__Work instruction__.
The required output consists solely of the lines from the line containing "content: process.env.npm_package_description ||" through the end of the records, copied exactly.

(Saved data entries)
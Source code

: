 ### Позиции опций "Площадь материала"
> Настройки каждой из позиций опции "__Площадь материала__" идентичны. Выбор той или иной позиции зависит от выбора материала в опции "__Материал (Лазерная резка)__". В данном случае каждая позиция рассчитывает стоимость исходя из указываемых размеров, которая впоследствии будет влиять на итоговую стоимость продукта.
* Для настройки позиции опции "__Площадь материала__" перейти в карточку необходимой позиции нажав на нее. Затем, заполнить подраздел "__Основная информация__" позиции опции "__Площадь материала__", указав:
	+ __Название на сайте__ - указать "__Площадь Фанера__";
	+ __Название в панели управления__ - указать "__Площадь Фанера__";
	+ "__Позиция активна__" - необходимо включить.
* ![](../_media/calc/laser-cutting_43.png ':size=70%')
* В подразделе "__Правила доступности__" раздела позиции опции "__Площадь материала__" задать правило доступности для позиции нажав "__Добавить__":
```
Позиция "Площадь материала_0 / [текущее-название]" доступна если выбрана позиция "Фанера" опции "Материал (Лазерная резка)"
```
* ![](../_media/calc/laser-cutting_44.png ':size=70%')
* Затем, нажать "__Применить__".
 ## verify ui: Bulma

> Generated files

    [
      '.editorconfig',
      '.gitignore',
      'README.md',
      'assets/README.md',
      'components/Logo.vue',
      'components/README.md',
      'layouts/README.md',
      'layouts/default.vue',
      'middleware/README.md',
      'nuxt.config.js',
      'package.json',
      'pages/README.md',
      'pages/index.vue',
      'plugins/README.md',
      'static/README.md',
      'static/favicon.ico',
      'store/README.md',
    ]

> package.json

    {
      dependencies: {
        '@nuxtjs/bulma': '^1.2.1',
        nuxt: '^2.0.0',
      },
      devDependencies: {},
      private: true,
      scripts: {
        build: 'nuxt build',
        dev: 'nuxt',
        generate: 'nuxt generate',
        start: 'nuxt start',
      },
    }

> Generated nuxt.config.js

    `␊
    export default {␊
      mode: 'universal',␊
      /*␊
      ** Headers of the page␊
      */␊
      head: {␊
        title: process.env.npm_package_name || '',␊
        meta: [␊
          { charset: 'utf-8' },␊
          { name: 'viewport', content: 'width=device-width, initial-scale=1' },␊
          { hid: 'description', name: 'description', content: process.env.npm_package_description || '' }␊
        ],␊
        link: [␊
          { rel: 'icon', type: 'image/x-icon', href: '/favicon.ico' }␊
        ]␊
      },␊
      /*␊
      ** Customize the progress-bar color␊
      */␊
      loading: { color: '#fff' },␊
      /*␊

__Response box__.
          { hid: 'description', name: 'description', content: process.env.npm_package_description || '' }␊
        ],␊
        link: [␊
          { rel: 'icon', type: 'image/x-icon', href: '/favicon.ico' }␊
        ]␊
      },␊
      /*␊
      ** Customize the progress-bar color␊
      */␊
      loading: { color: '#fff' },␊
      /*␊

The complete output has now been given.